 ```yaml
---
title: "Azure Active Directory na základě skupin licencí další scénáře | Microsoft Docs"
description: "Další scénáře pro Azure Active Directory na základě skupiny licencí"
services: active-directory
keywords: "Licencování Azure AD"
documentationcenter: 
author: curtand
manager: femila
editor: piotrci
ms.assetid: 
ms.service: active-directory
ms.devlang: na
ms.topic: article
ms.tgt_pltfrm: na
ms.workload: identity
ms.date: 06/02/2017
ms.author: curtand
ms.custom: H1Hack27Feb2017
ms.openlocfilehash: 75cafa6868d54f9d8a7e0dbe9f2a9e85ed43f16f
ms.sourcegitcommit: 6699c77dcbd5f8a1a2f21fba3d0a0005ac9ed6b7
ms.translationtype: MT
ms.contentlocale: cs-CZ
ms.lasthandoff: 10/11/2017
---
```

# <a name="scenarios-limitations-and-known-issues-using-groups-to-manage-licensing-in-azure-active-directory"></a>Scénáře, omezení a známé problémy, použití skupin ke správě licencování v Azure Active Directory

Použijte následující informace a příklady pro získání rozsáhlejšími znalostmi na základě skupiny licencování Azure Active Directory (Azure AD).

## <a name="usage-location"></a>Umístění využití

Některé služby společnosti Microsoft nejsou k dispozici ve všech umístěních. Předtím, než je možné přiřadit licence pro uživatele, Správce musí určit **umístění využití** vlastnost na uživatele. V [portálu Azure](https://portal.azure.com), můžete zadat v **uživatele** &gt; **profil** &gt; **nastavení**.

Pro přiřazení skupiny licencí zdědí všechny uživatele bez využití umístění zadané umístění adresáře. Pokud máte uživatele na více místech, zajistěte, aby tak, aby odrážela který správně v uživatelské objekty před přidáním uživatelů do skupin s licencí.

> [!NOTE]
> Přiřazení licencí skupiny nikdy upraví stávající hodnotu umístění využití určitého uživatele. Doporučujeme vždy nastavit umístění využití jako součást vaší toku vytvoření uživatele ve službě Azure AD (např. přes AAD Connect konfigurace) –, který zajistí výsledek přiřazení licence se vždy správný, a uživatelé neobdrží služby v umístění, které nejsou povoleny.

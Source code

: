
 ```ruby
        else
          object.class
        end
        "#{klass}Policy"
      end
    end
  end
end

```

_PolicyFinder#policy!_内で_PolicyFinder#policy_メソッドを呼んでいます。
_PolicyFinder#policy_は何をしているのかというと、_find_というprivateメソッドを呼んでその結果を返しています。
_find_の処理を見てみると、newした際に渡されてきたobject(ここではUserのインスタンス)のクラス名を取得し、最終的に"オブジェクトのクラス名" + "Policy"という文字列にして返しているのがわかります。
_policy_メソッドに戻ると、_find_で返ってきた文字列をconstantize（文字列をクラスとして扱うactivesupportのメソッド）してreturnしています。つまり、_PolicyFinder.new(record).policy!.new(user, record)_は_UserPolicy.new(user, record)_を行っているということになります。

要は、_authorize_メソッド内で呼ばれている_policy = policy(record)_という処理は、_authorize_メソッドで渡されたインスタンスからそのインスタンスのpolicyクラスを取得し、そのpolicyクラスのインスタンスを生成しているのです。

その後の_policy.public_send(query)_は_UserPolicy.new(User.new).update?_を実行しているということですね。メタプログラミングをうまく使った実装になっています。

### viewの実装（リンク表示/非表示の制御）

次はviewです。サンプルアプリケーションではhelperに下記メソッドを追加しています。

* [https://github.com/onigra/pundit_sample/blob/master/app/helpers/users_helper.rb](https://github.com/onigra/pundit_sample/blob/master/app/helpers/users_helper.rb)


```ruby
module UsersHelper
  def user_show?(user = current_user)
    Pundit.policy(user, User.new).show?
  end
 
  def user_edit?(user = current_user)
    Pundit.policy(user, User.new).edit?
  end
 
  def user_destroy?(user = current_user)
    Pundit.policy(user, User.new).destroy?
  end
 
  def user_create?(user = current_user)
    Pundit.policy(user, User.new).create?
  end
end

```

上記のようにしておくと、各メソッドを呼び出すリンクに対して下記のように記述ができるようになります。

++++++++

**Exercise:**
The lines holding the string "Microsoft" are what is needed from the material above.

**Output below:**
title: "Azure Active Directory na základě skupin licencí další scénáře | Microsoft Docs"
Některé služby společnosti Microsoft nejsou k dispozici ve všech umístěních. Předtím, než je možné přiřadit licence pro uživatele, Správce musí určit **umístění využití** vlastnost na uživatele. V [portálu Azure](https://portal.azure.com), můžete zadat v **uživatele** &gt; **profil** &gt; **nastavení**.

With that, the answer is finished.